Working data =
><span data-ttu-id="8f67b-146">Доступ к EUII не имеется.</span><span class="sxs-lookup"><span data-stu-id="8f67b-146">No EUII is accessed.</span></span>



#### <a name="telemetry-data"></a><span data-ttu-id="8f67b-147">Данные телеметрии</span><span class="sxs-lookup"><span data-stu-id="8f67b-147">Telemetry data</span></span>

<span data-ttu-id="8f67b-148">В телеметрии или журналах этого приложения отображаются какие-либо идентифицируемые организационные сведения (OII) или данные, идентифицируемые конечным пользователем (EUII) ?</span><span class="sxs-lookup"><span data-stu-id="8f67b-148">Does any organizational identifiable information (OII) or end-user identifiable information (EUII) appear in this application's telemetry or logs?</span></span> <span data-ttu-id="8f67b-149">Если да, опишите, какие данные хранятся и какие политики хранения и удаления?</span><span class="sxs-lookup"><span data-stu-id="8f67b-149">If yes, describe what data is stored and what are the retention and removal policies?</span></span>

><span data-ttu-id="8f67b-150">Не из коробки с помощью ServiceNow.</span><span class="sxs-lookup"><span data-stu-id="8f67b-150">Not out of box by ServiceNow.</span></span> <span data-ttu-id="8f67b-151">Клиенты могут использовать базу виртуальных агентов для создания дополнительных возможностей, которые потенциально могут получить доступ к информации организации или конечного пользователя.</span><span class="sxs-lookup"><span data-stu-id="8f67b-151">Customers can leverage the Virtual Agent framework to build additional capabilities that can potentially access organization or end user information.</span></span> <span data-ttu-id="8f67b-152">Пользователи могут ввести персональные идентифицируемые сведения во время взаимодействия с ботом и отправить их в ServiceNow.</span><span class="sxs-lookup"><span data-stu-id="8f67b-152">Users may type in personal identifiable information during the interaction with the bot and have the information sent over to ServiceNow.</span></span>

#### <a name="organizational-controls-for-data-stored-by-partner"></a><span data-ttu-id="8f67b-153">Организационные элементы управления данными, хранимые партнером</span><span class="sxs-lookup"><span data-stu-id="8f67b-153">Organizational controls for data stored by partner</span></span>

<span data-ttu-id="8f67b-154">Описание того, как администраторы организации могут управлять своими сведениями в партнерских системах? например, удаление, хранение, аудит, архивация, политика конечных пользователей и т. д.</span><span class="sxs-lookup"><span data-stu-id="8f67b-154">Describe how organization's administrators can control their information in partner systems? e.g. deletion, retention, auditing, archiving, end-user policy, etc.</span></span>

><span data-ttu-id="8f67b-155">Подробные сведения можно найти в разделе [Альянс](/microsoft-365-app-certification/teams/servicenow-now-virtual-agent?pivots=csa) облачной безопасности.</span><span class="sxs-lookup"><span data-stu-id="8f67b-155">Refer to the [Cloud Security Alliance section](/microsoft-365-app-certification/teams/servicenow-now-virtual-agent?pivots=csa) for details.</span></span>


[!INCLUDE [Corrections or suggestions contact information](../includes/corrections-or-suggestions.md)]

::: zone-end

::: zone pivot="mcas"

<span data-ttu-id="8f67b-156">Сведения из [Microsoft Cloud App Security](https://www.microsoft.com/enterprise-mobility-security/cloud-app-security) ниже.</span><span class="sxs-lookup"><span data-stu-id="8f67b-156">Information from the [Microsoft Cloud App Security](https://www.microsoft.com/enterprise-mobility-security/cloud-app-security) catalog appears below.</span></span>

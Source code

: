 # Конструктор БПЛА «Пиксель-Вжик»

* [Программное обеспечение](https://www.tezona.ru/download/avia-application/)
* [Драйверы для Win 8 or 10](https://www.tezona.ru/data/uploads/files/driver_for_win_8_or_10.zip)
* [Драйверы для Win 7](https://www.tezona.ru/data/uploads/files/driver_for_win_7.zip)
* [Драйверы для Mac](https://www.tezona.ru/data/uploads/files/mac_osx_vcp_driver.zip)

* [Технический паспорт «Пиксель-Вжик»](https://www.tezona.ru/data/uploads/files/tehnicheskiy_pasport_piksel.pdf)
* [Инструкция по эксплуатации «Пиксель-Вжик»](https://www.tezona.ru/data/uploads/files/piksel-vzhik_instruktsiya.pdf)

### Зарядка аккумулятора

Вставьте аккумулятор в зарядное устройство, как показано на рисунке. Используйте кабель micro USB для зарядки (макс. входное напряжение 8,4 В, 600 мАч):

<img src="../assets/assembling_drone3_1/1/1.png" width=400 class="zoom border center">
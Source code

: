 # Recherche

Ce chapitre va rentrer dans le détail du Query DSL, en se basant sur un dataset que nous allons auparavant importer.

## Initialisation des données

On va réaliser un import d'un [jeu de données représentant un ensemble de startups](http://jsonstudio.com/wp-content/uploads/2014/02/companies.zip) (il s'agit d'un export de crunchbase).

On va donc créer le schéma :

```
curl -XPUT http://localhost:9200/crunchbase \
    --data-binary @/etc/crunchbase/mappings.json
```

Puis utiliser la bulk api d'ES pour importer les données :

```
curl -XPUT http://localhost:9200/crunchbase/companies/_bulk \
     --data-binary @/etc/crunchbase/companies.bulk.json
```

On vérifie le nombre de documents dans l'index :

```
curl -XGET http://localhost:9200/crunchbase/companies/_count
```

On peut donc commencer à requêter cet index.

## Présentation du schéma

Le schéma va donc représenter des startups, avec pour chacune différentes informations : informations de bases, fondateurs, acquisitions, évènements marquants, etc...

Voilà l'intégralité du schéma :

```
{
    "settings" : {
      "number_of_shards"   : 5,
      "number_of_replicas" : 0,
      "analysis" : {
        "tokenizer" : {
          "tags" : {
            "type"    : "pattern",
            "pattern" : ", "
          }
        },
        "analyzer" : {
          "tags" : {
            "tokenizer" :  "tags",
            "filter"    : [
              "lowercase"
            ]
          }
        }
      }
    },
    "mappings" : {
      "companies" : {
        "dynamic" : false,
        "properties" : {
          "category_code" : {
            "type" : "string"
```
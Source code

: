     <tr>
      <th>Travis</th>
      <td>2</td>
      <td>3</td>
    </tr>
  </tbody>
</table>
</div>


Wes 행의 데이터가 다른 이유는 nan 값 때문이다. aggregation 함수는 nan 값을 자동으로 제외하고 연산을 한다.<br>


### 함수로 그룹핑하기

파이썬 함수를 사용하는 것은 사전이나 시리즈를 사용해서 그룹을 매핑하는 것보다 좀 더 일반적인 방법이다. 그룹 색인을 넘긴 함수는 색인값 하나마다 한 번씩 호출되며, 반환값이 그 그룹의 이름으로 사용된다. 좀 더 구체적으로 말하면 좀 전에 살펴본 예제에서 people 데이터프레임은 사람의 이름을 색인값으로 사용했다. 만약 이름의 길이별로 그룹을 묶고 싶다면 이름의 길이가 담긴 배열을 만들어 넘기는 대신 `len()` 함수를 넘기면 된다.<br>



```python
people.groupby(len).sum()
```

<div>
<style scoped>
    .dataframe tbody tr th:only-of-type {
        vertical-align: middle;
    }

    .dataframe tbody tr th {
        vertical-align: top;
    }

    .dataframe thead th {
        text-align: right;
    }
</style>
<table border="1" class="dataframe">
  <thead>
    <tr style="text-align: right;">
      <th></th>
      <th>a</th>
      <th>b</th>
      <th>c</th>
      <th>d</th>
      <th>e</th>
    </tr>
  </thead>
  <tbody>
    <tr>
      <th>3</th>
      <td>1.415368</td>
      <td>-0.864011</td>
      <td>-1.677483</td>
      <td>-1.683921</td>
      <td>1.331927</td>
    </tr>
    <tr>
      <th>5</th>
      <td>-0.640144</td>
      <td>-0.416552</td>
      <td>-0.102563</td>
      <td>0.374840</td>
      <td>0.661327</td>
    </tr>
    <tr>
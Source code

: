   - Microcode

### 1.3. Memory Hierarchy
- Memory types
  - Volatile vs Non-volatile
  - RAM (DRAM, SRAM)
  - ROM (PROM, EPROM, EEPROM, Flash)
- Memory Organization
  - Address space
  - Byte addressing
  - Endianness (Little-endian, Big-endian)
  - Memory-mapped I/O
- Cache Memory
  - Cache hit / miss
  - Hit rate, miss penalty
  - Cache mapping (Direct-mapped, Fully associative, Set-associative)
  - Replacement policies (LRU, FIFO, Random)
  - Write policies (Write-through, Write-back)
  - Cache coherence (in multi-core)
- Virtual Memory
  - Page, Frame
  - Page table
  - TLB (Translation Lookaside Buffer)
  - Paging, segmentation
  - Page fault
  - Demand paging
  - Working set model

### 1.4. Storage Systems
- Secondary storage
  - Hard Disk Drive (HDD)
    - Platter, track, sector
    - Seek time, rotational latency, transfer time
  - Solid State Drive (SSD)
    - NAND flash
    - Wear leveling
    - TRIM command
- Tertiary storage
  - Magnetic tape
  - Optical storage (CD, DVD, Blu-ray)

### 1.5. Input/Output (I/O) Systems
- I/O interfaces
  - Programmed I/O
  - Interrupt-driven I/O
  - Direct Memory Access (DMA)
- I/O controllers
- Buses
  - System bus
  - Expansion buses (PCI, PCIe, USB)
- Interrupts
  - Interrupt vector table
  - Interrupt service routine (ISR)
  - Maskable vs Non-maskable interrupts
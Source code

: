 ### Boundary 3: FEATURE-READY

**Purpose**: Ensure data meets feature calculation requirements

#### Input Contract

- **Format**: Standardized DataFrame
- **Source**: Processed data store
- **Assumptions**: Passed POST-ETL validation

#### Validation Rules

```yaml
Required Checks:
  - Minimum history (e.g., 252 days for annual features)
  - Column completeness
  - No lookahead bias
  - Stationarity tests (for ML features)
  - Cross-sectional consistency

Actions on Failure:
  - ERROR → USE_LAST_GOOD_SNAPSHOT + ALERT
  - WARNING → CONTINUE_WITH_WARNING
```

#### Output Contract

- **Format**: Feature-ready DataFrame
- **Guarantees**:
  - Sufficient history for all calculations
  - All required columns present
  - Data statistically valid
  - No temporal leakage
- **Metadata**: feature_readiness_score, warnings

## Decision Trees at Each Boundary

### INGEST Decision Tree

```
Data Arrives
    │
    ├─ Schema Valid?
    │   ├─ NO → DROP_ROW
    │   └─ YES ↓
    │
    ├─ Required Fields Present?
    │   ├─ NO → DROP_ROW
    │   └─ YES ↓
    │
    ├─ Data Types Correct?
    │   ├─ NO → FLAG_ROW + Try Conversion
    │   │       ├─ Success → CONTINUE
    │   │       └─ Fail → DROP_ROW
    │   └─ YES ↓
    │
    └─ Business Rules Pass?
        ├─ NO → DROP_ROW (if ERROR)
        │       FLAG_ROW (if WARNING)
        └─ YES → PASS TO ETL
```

Exercise aim = Write down again, exactly as given, only the lines above that fall from the line with "Вставьте аккумулятор в" to the line with "## Présentation du schéma", inclusive.

Your solution =
Вставьте аккумулятор в зарядное устройство, как показано на рисунке. Используйте кабель micro USB для зарядки (макс. входное напряжение 8,4 В, 600 мАч):

<img src="../assets/assembling_drone3_1/1/1.png" width=400 class="zoom border center">
Source code

: # Recherche

Ce chapitre va rentrer dans le détail du Query DSL, en se basant sur un dataset que nous allons auparavant importer.

## Initialisation des données

On va réaliser un import d'un [jeu de données représentant un ensemble de startups](http://jsonstudio.com/wp-content/uploads/2014/02/companies.zip) (il s'agit d'un export de crunchbase).

On va donc créer le schéma :

```
curl -XPUT http://localhost:9200/crunchbase \
    --data-binary @/etc/crunchbase/mappings.json
```

Puis utiliser la bulk api d'ES pour importer les données :

```
curl -XPUT http://localhost:9200/crunchbase/companies/_bulk \
     --data-binary @/etc/crunchbase/companies.bulk.json
```

On vérifie le nombre de documents dans l'index :

```
curl -XGET http://localhost:9200/crunchbase/companies/_count
```

On peut donc commencer à requêter cet index.

## Présentation du schéma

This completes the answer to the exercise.